3 Basic Principles of Commercial Real Estate Financing
Finance your commercial real estate today with these three basic principles. While many investors and small business owners may struggle to secure the financing they need for their real estate, you can position yourself to receive dynamic funding at great rates with these three simple tips. Whether you need a few thousand dollars or a few million dollars, these three principles allow you to improve your application and receive the financing you need to make your business grow.
Credit Score
The first principle is to build a solid credit score. Whether you work on your business score, personal score or both, your real estate business venture will require a high score in order to receive the funding you need. Business loans, lines of credit, mortgages and even some private funding bodies all look to your credit score to determine whether you’re reliable enough to loan the capital you need.
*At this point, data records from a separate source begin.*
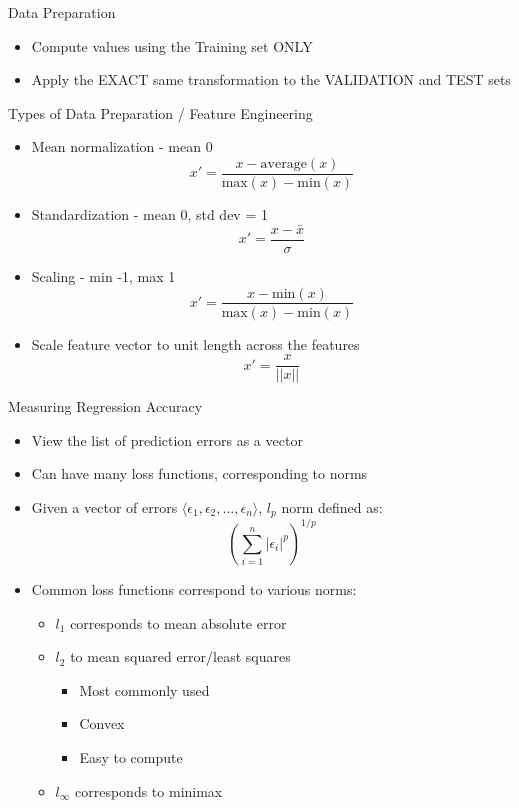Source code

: \documentclass[aspectratio=169]{beamer}
\begin{document}
\begin{frame}[fragile]{Data Preparation}

\begin{itemize}
\item Compute values using the Training set ONLY
\item Apply the EXACT same  transformation to the VALIDATION and TEST sets
\end{itemize}
\end{frame}
\begin{frame}[fragile]{Types of Data Preparation / Feature Engineering}

\begin{itemize}
\item Mean normalization - mean 0
$$x' = \frac{x - \textrm{average}(x)}{\textrm{max}(x) - \textrm{min}(x)}$$
\item Standardization - mean 0, std dev = 1
$$ x' = \frac{x -\bar{x}}{\sigma}$$
\item Scaling - min -1, max 1
$$x' = \frac{x - \textrm{min}(x)}{\textrm{max}(x) - \textrm{min}(x)}$$
\item Scale feature vector to unit length across the features
$$x' = \frac{x}{||x||}$$
\end{itemize}
\end{frame}
\begin{frame}{Measuring Regression Accuracy}

\begin{itemize}
\item View the list of prediction errors as a vector
\item Can have many loss functions, corresponding to norms
\item Given a vector of errors $\langle \epsilon_1, \epsilon_2, ..., \epsilon_n \rangle$,
$l_p$ norm defined as:
$$\left(\sum_{i = 1}^n |\epsilon_i|^p \right)^{1/p}$$
\item Common loss functions correspond to various norms:
\begin{itemize}
        \item $l_1$ corresponds to mean absolute error
        \item $l_2$ to mean squared error/least squares
\begin{itemize}
\item Most commonly used
\item Convex
\item Easy to compute
\end{itemize}
        \item $l_{\infty}$ corresponds to minimax
\end{itemize}
\end{itemize}
\end{frame}
\end{document}
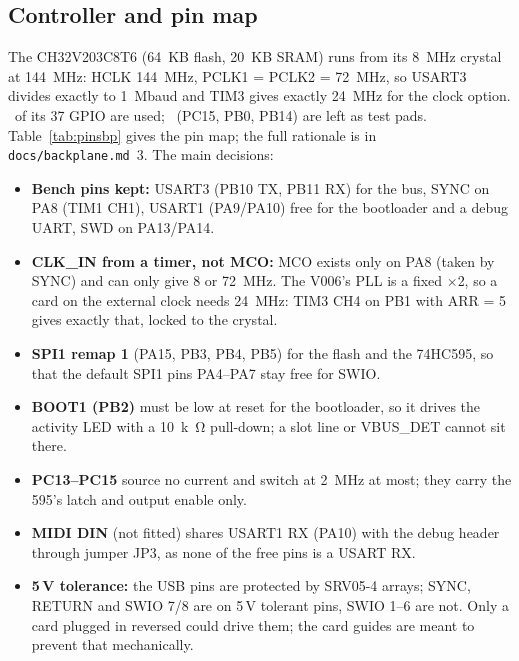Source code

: \documentclass[11pt,a4paper]{article}
\newcommand{\file}[1]{\texttt{#1}}
\begin{document}
\subsection{Controller and pin map}
The CH32V203C8T6 (\SI{64}{KB} flash, \SI{20}{KB} SRAM) runs from its \SI{8}{MHz} crystal at \SI{144}{MHz}: HCLK
\SI{144}{MHz}, PCLK1 = PCLK2 = \SI{72}{MHz}, so USART3 divides exactly to \SI{1}{Mbaud} and TIM3 gives exactly
\SI{24}{MHz} for the clock option. \statBpGpioUsed\ of its 37 GPIO are used; \statBpGpioFree\ (PC15, PB0, PB14) are
left as test pads. Table~\ref{tab:pinsbp} gives the pin map; the full rationale is in \file{docs/backplane.md}~3.
The main decisions:
\begin{itemize}
  \item \textbf{Bench pins kept:} USART3 (PB10 TX, PB11 RX) for the bus, SYNC on PA8 (TIM1 CH1), USART1 (PA9/PA10)
    free for the bootloader and a debug UART, SWD on PA13/PA14.
  \item \textbf{CLK\_IN from a timer, not MCO:} MCO exists only on PA8 (taken by SYNC) and can only give 8 or
    \SI{72}{MHz}. The V006's PLL is a fixed $\times$2, so a card on the external clock needs \SI{24}{MHz}: TIM3 CH4 on
    PB1 with ARR = 5 gives exactly that, locked to the crystal.
  \item \textbf{SPI1 remap 1} (PA15, PB3, PB4, PB5) for the flash and the 74HC595, so that the default SPI1 pins
    PA4--PA7 stay free for SWIO.
  \item \textbf{BOOT1 (PB2)} must be low at reset for the bootloader, so it drives the activity LED with a
    \SI{10}{k\ohm} pull-down; a slot line or VBUS\_DET cannot sit there.
  \item \textbf{PC13--PC15} source no current and switch at \SI{2}{MHz} at most; they carry the 595's latch and output
    enable only.
  \item \textbf{MIDI DIN} (not fitted) shares USART1 RX (PA10) with the debug header through jumper JP3, as none of the
    free pins is a USART RX.
  \item \textbf{5\,V tolerance:} the USB pins are protected by SRV05-4 arrays; SYNC, RETURN and SWIO 7/8 are on 5\,V
    tolerant pins, SWIO 1--6 are not. Only a card plugged in reversed could drive them; the card guides are meant to
    prevent that mechanically.
\end{itemize}

\begin{table}[htbp]
\centering\scriptsize
\setlength{\tabcolsep}{2.6pt}
\caption{Controller (CH32V203C8T6, LQFP-48) pin map: nets from \file{hw/backplane.py}, port names from the KiCad
symbol; generated.}\label{tab:pinsbp}

\end{table}
\end{document}
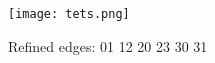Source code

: \documentclass[a4paper,12pt]{article}
\begin{document}
\texttt{[image: tets.png]}

Refined edges: 01 12 20 23 30 31
\end{document}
There are a number of ways to improve your credit score. Having access to more lines of credit and using them responsibly is a great way to show your financial responsibility. Consider taking out lines of business credit, applying for personal credit cards or paying off any outstanding debt. Using credit responsibly is the best way to build your score and attract better loan options in the future.
Cash Flow
Once you purchase commercial real estate, what’s your cash flow situation? Whether you’re flipping a home, renting a property or buying a storefront for your thriving convenience store, it’s essential to clearly communicate your cash flow situation to your financial institution. Spell out exactly how you expect to grow your business, what your long-term and short-term plans are with the property and how you expect to reliably repay the loan in the given term. This will help speed the process along and convince the financial institution to approve your loan.
Collateral
Finally, a commercial real estate mortgage or business loan for renovations requires collateral. Even business owners with the highest credit scores still need to provide collateral in the event of their defaulting on the loan. Requesting a loan that can be covered by the value of the property or other assets you own can help convince a lender that they aren’t taking a huge risk in loaning you the financing you need. Most real estate loans are backed by the property itself, but you can also gain additional financing for remodeling by refinancing your home, another commercial property or by backing a loan with valuable equipment from your business.